The HR Space is edited by Lyne Duhaime, Karen M. Sargeant and Brian P. Smeenk.

In recent years there seems to have been an increase in the frequency with which employees directly or publicly challenge their supervisors or senior management. Perhaps this is due to an increased awareness of their actual or perceived rights. Of course employees have the right and should be encouraged to raise legitimate workplace concerns, in appropriate circumstances. However, recent decisions have confirmed that it is not acceptable for employees to do so in a manner that is either disrespectful or unfairly undermines management's integrity or reputation.

As a recent decision of the Supreme Court of British Columbia confirms, when employees cross this line, it can provide the basis for disciplinary action.  In extreme cases, it can result in termination.

The Facts

In Grewal v. Khalsa Credit Union, the relationship between the CEO and Ms. Grewal, one of the credit union's branch managers, had become strained. Grewal was a long service employee. While her performance reviews were generally positive, she had been effectively demoted on two occasions. The CEO had written to her on several occasions about significant concerns with various aspects of her work.
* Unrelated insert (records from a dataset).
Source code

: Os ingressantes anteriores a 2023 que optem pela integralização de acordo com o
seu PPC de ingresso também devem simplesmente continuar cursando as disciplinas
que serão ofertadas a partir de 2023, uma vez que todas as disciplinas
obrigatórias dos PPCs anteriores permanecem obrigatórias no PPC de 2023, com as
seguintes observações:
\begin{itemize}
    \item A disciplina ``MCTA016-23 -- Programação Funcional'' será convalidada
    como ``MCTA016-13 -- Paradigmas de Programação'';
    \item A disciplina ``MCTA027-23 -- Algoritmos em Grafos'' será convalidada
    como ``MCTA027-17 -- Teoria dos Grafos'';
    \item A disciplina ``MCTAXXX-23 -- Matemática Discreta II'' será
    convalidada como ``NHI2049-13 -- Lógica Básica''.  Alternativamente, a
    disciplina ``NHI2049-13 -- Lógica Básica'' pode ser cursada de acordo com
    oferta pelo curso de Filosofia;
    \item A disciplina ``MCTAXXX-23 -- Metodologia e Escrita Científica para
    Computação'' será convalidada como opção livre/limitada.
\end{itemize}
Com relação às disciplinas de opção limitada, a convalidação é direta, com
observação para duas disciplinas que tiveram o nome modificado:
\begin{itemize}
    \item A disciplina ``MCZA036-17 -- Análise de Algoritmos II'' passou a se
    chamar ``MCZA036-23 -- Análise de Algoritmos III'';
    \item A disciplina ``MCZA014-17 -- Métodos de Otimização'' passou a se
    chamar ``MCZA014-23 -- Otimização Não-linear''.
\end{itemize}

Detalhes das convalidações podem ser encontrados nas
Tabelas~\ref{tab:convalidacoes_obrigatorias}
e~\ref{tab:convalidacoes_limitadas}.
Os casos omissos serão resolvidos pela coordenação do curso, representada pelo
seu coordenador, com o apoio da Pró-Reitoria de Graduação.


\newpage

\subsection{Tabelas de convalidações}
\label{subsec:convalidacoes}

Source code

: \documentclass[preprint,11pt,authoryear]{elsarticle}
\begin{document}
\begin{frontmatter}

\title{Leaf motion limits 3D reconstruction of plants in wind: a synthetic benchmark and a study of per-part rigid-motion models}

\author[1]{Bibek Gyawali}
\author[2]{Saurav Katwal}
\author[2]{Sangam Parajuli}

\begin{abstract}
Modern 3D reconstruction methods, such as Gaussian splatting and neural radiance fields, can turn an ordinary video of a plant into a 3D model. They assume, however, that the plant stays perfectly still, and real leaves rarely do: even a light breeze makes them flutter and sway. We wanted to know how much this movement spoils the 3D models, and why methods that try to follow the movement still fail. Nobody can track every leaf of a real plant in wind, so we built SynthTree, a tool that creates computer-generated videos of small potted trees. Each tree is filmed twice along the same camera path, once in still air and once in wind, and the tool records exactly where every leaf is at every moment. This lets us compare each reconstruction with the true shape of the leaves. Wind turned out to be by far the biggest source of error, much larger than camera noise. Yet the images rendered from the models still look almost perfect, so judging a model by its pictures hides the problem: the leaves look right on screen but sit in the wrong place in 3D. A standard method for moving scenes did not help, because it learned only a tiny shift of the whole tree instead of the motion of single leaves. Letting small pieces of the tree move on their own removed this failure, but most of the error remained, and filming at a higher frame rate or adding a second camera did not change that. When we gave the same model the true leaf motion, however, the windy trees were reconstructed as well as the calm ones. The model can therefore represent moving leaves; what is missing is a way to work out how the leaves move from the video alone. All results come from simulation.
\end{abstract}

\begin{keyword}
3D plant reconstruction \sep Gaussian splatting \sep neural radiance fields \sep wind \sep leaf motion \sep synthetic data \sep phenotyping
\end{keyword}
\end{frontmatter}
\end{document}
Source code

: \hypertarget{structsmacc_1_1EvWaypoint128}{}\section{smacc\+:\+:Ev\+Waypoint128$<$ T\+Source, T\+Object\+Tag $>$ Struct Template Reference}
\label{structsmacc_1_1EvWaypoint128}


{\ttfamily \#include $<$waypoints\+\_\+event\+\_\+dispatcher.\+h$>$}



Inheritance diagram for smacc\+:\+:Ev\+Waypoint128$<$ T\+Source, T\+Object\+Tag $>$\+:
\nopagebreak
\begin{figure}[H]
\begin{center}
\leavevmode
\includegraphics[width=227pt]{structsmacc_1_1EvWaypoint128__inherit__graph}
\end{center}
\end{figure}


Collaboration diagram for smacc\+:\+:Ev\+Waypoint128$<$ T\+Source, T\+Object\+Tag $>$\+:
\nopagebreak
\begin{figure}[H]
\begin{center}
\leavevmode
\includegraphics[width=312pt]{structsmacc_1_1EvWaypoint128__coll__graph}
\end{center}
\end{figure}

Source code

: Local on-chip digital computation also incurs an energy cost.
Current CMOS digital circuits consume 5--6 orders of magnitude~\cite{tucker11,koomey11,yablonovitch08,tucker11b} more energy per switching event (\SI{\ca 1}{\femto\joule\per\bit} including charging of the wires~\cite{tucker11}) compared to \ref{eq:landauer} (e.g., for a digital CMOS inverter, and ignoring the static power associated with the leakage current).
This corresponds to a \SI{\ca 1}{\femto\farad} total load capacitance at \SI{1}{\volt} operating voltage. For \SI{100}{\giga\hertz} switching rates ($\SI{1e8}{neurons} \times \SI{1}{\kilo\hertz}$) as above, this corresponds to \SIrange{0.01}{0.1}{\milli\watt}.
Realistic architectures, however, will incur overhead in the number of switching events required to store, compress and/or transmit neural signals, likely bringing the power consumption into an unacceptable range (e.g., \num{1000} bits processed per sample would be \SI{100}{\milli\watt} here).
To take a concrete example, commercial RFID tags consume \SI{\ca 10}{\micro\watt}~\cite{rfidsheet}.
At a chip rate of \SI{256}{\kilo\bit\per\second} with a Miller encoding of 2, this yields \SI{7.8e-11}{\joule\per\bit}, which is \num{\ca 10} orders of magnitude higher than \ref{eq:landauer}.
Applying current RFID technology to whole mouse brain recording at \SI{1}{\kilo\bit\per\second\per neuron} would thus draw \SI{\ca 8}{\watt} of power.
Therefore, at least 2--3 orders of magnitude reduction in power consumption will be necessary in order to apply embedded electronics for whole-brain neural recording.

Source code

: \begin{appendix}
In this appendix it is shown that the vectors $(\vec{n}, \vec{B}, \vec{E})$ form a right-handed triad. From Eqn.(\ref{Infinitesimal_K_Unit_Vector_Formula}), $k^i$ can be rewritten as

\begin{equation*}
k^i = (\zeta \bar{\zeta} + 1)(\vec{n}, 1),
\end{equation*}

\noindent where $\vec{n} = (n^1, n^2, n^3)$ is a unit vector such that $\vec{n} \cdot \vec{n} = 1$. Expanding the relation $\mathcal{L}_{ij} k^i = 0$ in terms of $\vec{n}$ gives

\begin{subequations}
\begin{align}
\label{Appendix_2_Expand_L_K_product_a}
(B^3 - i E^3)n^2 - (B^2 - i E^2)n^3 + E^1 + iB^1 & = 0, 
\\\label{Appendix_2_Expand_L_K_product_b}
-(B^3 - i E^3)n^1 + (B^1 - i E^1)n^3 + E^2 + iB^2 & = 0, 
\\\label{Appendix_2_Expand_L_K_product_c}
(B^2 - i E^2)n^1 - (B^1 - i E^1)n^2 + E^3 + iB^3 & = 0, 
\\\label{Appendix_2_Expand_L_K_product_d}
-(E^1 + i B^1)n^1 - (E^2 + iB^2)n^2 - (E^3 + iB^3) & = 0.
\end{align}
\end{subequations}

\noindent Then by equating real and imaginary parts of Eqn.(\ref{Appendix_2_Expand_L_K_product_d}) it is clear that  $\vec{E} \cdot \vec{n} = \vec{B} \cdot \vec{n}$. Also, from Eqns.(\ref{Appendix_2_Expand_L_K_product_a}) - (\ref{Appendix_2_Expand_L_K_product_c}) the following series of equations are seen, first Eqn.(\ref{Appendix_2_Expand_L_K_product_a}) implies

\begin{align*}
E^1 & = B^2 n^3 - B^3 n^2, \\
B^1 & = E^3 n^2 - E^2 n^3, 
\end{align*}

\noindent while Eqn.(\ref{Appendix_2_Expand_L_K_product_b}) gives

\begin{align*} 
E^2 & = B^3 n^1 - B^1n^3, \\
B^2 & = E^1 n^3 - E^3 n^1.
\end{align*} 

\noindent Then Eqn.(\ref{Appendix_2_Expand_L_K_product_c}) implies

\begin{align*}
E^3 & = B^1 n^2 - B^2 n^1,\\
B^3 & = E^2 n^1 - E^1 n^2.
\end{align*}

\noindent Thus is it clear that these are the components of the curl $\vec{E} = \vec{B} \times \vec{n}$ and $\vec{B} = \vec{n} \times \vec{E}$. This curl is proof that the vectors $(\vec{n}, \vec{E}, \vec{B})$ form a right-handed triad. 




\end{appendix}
Apparent irregularities with the renewal of Grewal's personal mortgage then came to light. The CEO initiated an investigation. Before she could be interviewed, Grewal went off work on an unrelated leave of absence. The investigation continued upon her return to work, ten months later.

After interviewing Grewal and before any disciplinary action was taken, the CEO received a letter from her lawyer. In this letter, Grewal's lawyer demanded a written apology. The letter demanded formal acknowledgment that the CEO had acted in bad faith in making baseless allegations regarding both the renewal of Grewal's personal mortgage and her past performance issues. It demanded that the CEO promise to refrain from such conduct in the future. It asserted that the apology must be copied to both the employer's board of directors and a government official, the Deputy Superintendent of Credit Unions and Trusts. A second letter, containing similar demands, followed a few days later. Grewal later sued the Credit Union, alleging she had been wrongfully dismissed.

The Decision

While the court had some concerns regarding the quality of the investigation into the renewal of the mortgage, it concluded that an investigation was both appropriate and justified. It found the allegations contained in the letters issued by Grewal's lawyer to be baseless. They made the continuation of the employment relationship untenable. The letters, when combined with Grewal's past misconduct, were found to justify her being dismissed for cause, despite her long service.

The court's decision turned not only on the contents of the letters themselves, but the fact the employee's counsel sent copies to the employer's board of directors and the Deputy Superintendent of Credit Unions and Trusts. The letters were found to be both disrespectful and inflammatory.  They constituted a deliberate effort to permanently damage the CEO's reputation.

Take-Away for Employers

It can be both difficult and time consuming to deal with employees making allegations regarding inappropriate conduct on the part of management. Employers must exercise great care in responding to these concerns in a careful and considered fashion. But they do not necessarily have to stand for employees who make unfounded allegations of inappropriate conduct by management.  Nor must employers retain employees who choose (directly or through lawyers) to express themselves in a manner that unfairly undermines the reputation of the company or its management.